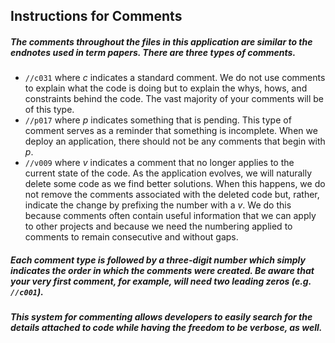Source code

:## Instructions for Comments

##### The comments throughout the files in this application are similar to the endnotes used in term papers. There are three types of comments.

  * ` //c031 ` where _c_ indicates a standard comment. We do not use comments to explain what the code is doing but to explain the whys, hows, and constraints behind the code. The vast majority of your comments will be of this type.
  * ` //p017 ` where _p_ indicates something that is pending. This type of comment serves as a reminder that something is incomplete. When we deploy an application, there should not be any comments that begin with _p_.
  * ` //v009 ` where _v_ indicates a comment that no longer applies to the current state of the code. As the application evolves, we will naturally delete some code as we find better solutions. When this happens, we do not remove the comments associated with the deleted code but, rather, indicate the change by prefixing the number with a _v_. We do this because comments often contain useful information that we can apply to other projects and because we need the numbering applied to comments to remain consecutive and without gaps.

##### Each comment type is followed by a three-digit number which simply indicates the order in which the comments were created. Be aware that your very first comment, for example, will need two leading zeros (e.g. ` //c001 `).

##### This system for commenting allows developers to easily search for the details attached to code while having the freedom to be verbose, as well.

- - - -

**WORK INSTRUCTIONS**
Select all lines with the word "application" from the entries above.

**EXERCISE OUTPUT**
##### The comments throughout the files in this application are similar to the endnotes used in term papers. There are three types of comments.
  * ` //p017 ` where _p_ indicates something that is pending. This type of comment serves as a reminder that something is incomplete. When we deploy an application, there should not be any comments that begin with _p_.
  * ` //v009 ` where _v_ indicates a comment that no longer applies to the current state of the code. As the application evolves, we will naturally delete some code as we find better solutions. When this happens, we do not remove the comments associated with the deleted code but, rather, indicate the change by prefixing the number with a _v_. We do this because comments often contain useful information that we can apply to other projects and because we need the numbering applied to comments to remain consecutive and without gaps.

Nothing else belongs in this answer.